**Instructions to follow**
Search through the entries for the word "ausgeführt" and copy every line that has it.

Saved entries
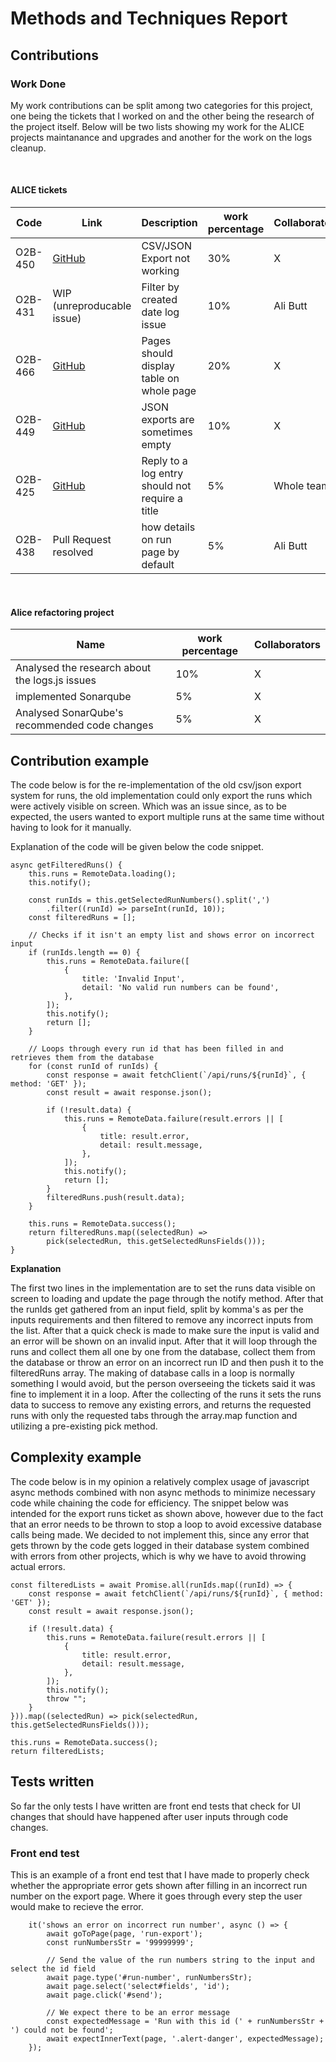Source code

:# Methods and Techniques Report
## Contributions
### Work Done

My work contributions can be split among two categories for this project, one being the tickets that I worked on and the other being the research of the project itself. Below will be two lists showing my work for the ALICE projects maintanance and upgrades and another for the work on the logs cleanup.

<br>

#### <b>ALICE tickets</b>

| Code | Link | Description | work percentage | Collaborators |
| --- | --- | --- | --- | ---|
| O2B-450 | [GitHub](https://github.com/AliceO2Group/Bookkeeping/pull/451) | CSV/JSON Export not working | 30% | X |
| O2B-431 | WIP (unreproducable issue) | Filter by created date log issue | 10% | Ali Butt |
| O2B-466 | [GitHub](https://github.com/AliceO2Group/Bookkeeping/pull/463) | Pages should display table on whole page | 20% | X |
| O2B-449 | [GitHub](https://github.com/AliceO2Group/Bookkeeping/pull/451) | JSON exports are sometimes empty | 10% | X |
| O2B-425 | [GitHub](https://github.com/AliceO2Group/Bookkeeping/pull/441) | Reply to a log entry should not require a title | 5% | Whole team |
| O2B-438 | Pull Request resolved | how details on run page by default | 5% | Ali Butt |

<br>

#### <b> Alice refactoring project</b>

| Name | work percentage | Collaborators |
| --- | --- | ---|
| Analysed the research about the logs.js issues | 10% | X |
| implemented Sonarqube | 5% | X |
| Analysed SonarQube's recommended code changes  | 5% | X |

## Contribution example
The code below is for the re-implementation of the old csv/json export system for runs, the old implementation could only export the runs which were actively visible on screen. Which was an issue since, as to be expected, the users wanted to export multiple runs at the same time without having to look for it manually.

Explanation of the code will be given below the code snippet.
```
async getFilteredRuns() {
    this.runs = RemoteData.loading();
    this.notify();

    const runIds = this.getSelectedRunNumbers().split(',')
        .filter((runId) => parseInt(runId, 10));
    const filteredRuns = [];

    // Checks if it isn't an empty list and shows error on incorrect input
    if (runIds.length == 0) {
        this.runs = RemoteData.failure([
            {
                title: 'Invalid Input',
                detail: 'No valid run numbers can be found',
            },
        ]);
        this.notify();
        return [];
    }

    // Loops through every run id that has been filled in and retrieves them from the database
    for (const runId of runIds) {
        const response = await fetchClient(`/api/runs/${runId}`, { method: 'GET' });
        const result = await response.json();

        if (!result.data) {
            this.runs = RemoteData.failure(result.errors || [
                {
                    title: result.error,
                    detail: result.message,
                },
            ]);
            this.notify();
            return [];
        }
        filteredRuns.push(result.data);
    }

    this.runs = RemoteData.success();
    return filteredRuns.map((selectedRun) => 
        pick(selectedRun, this.getSelectedRunsFields()));
}
```
<b> Explanation </b>

The first two lines in the implementation are to set the runs data visible on screen to loading and update the page through the notify method. After that the runIds get gathered from an input field, split by komma's as per the inputs requirements and then filtered to remove any incorrect inputs from the list. After that a quick check is made to make sure the input is valid and an error will be shown on an invalid input. After that it will loop through the runs and collect them all one by one from the database, collect them from the database or throw an error on an incorrect run ID and then push it to the filteredRuns array. The making of database calls in a loop is normally something I would avoid, but the person overseeing the tickets said it was fine to implement it in a loop. After the collecting of the runs it sets the runs data to success to remove any existing errors, and returns the requested runs with only the requested tabs through the array.map function and utilizing a pre-existing pick method.

## Complexity example

The code below is in my opinion a relatively complex usage of javascript async methods combined with non async methods to minimize necessary code while chaining the code for efficiency. The snippet below was intended for the export runs ticket as shown above, however due to the fact that an error needs to be thrown to stop a loop to avoid excessive database calls being made. We decided to not implement this, since any error that gets thrown by the code gets logged in their database system combined with errors from other projects, which is why we have to avoid throwing actual errors.

```
const filteredLists = await Promise.all(runIds.map((runId) => {
    const response = await fetchClient(`/api/runs/${runId}`, { method: 'GET' });
    const result = await response.json();

    if (!result.data) {
        this.runs = RemoteData.failure(result.errors || [
            {
                title: result.error,
                detail: result.message,
            },
        ]);
        this.notify();
        throw "";
    }
})).map((selectedRun) => pick(selectedRun, this.getSelectedRunsFields()));

this.runs = RemoteData.success();
return filteredLists;
```

## Tests written
So far the only tests I have written are front end tests that check for UI changes that should have happened after user inputs through code changes. 

### Front end test
This is an example of a front end test that I have made to properly check whether the appropriate error gets shown after filling in an incorrect run number on the export page. Where it goes through every step the user would make to recieve the error.

```
    it('shows an error on incorrect run number', async () => {
        await goToPage(page, 'run-export');
        const runNumbersStr = '99999999';

        // Send the value of the run numbers string to the input and select the id field
        await page.type('#run-number', runNumbersStr);
        await page.select('select#fields', 'id');
        await page.click('#send');

        // We expect there to be an error message
        const expectedMessage = 'Run with this id (' + runNumbersStr + ') could not be found';
        await expectInnerText(page, '.alert-danger', expectedMessage);
    });
```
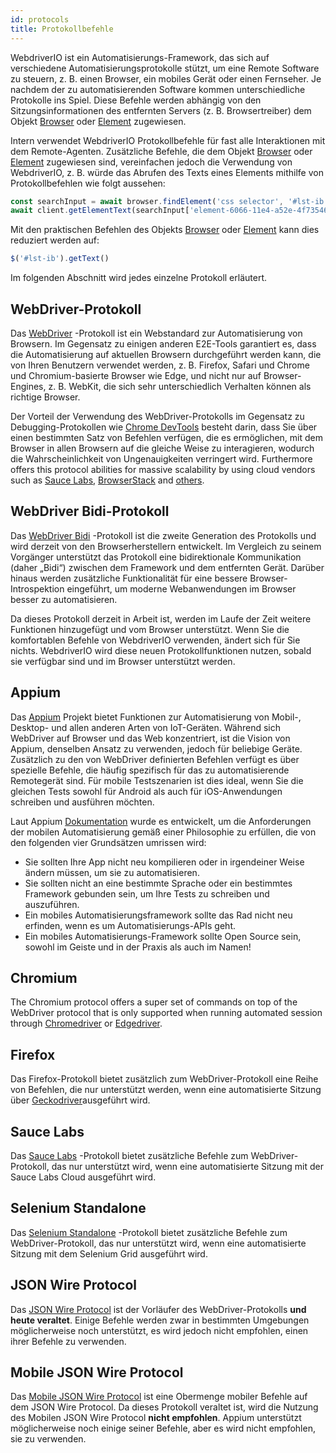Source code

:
 ```yaml
---
id: protocols
title: Protokollbefehle
---
```


WebdriverIO ist ein Automatisierungs-Framework, das sich auf verschiedene Automatisierungsprotokolle stützt, um eine Remote Software zu steuern, z. B. einen Browser, ein mobiles Gerät oder einen Fernseher. Je nachdem der zu automatisierenden Software kommen unterschiedliche Protokolle ins Spiel. Diese Befehle werden abhängig von den Sitzungsinformationen des entfernten Servers (z. B. Browsertreiber) dem Objekt [Browser](/docs/api/browser) oder [Element](/docs/api/element) zugewiesen.

Intern verwendet WebdriverIO Protokollbefehle für fast alle Interaktionen mit dem Remote-Agenten. Zusätzliche Befehle, die dem Objekt [Browser](/docs/api/browser) oder [Element](/docs/api/element) zugewiesen sind, vereinfachen jedoch die Verwendung von WebdriverIO, z. B. würde das Abrufen des Texts eines Elements mithilfe von Protokollbefehlen wie folgt aussehen:

```js
const searchInput = await browser.findElement('css selector', '#lst-ib')
await client.getElementText(searchInput['element-6066-11e4-a52e-4f735466cecf'])
```

Mit den praktischen Befehlen des Objekts [Browser](/docs/api/browser) oder [Element](/docs/api/element) kann dies reduziert werden auf:

```js
$('#lst-ib').getText()
```

Im folgenden Abschnitt wird jedes einzelne Protokoll erläutert.

## WebDriver-Protokoll

Das [WebDriver](https://w3c.github.io/webdriver/#elements) -Protokoll ist ein Webstandard zur Automatisierung von Browsern. Im Gegensatz zu einigen anderen E2E-Tools garantiert es, dass die Automatisierung auf aktuellen Browsern durchgeführt werden kann, die von Ihren Benutzern verwendet werden, z. B. Firefox, Safari und Chrome und Chromium-basierte Browser wie Edge, und nicht nur auf Browser-Engines, z. B. WebKit, die sich sehr unterschiedlich Verhalten können als richtige Browser.

Der Vorteil der Verwendung des WebDriver-Protokolls im Gegensatz zu Debugging-Protokollen wie [Chrome DevTools](https://w3c.github.io/webdriver/#elements) besteht darin, dass Sie über einen bestimmten Satz von Befehlen verfügen, die es ermöglichen, mit dem Browser in allen Browsern auf die gleiche Weise zu interagieren, wodurch die Wahrscheinlichkeit von Ungenauigkeiten verringert wird. Furthermore offers this protocol abilities for massive scalability by using cloud vendors such as [Sauce Labs](https://saucelabs.com/), [BrowserStack](https://www.browserstack.com/) and [others](https://github.com/christian-bromann/awesome-selenium#cloud-services).

## WebDriver Bidi-Protokoll

Das [WebDriver Bidi](https://w3c.github.io/webdriver-bidi/) -Protokoll ist die zweite Generation des Protokolls und wird derzeit von den Browserherstellern entwickelt. Im Vergleich zu seinem Vorgänger unterstützt das Protokoll eine bidirektionale Kommunikation (daher „Bidi“) zwischen dem Framework und dem entfernten Gerät. Darüber hinaus werden zusätzliche Funktionalität für eine bessere Browser-Introspektion eingeführt, um moderne Webanwendungen im Browser besser zu automatisieren.

Da dieses Protokoll derzeit in Arbeit ist, werden im Laufe der Zeit weitere Funktionen hinzugefügt und vom Browser unterstützt. Wenn Sie die komfortablen Befehle von WebdriverIO verwenden, ändert sich für Sie nichts. WebdriverIO wird diese neuen Protokollfunktionen nutzen, sobald sie verfügbar sind und im Browser unterstützt werden.

## Appium

Das [Appium](https://appium.io/) Projekt bietet Funktionen zur Automatisierung von Mobil-, Desktop- und allen anderen Arten von IoT-Geräten. Während sich WebDriver auf Browser und das Web konzentriert, ist die Vision von Appium, denselben Ansatz zu verwenden, jedoch für beliebige Geräte. Zusätzlich zu den von WebDriver definierten Befehlen verfügt es über spezielle Befehle, die häufig spezifisch für das zu automatisierende Remotegerät sind. Für mobile Testszenarien ist dies ideal, wenn Sie die gleichen Tests sowohl für Android als auch für iOS-Anwendungen schreiben und ausführen möchten.

Laut Appium [Dokumentation](https://appium.github.io/appium.io/docs/en/about-appium/intro/?lang=en) wurde es entwickelt, um die Anforderungen der mobilen Automatisierung gemäß einer Philosophie zu erfüllen, die von den folgenden vier Grundsätzen umrissen wird:

- Sie sollten Ihre App nicht neu kompilieren oder in irgendeiner Weise ändern müssen, um sie zu automatisieren.
- Sie sollten nicht an eine bestimmte Sprache oder ein bestimmtes Framework gebunden sein, um Ihre Tests zu schreiben und auszuführen.
- Ein mobiles Automatisierungsframework sollte das Rad nicht neu erfinden, wenn es um Automatisierungs-APIs geht.
- Ein mobiles Automatisierungs-Framework sollte Open Source sein, sowohl im Geiste und in der Praxis als auch im Namen!

## Chromium

The Chromium protocol offers a super set of commands on top of the WebDriver protocol that is only supported when running automated session through [Chromedriver](https://chromedriver.chromium.org/chromedriver-canary) or [Edgedriver](https://developer.microsoft.com/fr-fr/microsoft-edge/tools/webdriver).

## Firefox

Das Firefox-Protokoll bietet zusätzlich zum WebDriver-Protokoll eine Reihe von Befehlen, die nur unterstützt werden, wenn eine automatisierte Sitzung über [Geckodriver](https://github.com/mozilla/geckodriver)ausgeführt wird.

## Sauce Labs

Das [Sauce Labs](https://saucelabs.com/) -Protokoll bietet zusätzliche Befehle zum WebDriver-Protokoll, das nur unterstützt wird, wenn eine automatisierte Sitzung mit der Sauce Labs Cloud ausgeführt wird.

## Selenium Standalone

Das [Selenium Standalone](https://www.selenium.dev/documentation/grid/advanced_features/endpoints/) -Protokoll bietet zusätzliche Befehle zum WebDriver-Protokoll, das nur unterstützt wird, wenn eine automatisierte Sitzung mit dem Selenium Grid ausgeführt wird.

## JSON Wire Protocol

Das [JSON Wire Protocol](https://www.selenium.dev/documentation/legacy/json_wire_protocol/) ist der Vorläufer des WebDriver-Protokolls __und heute veraltet__. Einige Befehle werden zwar in bestimmten Umgebungen möglicherweise noch unterstützt, es wird jedoch nicht empfohlen, einen ihrer Befehle zu verwenden.

## Mobile JSON Wire Protocol

Das [Mobile JSON Wire Protocol](https://github.com/SeleniumHQ/mobile-spec/blob/master/spec-draft.md) ist eine Obermenge mobiler Befehle auf dem JSON Wire Protocol. Da dieses Protokoll veraltet ist, wird die Nutzung des Mobilen JSON Wire Protocol __nicht empfohlen__. Appium unterstützt möglicherweise noch einige seiner Befehle, aber es wird nicht empfohlen, sie zu verwenden.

**Exercise answer**
Das Firefox-Protokoll bietet zusätzlich zum WebDriver-Protokoll eine Reihe von Befehlen, die nur unterstützt werden, wenn eine automatisierte Sitzung über [Geckodriver](https://github.com/mozilla/geckodriver)ausgeführt wird.
Das [Sauce Labs](https://saucelabs.com/) -Protokoll bietet zusätzliche Befehle zum WebDriver-Protokoll, das nur unterstützt wird, wenn eine automatisierte Sitzung mit der Sauce Labs Cloud ausgeführt wird.
Das [Selenium Standalone](https://www.selenium.dev/documentation/grid/advanced_features/endpoints/) -Protokoll bietet zusätzliche Befehle zum WebDriver-Protokoll, das nur unterstützt wird, wenn eine automatisierte Sitzung mit dem Selenium Grid ausgeführt wird.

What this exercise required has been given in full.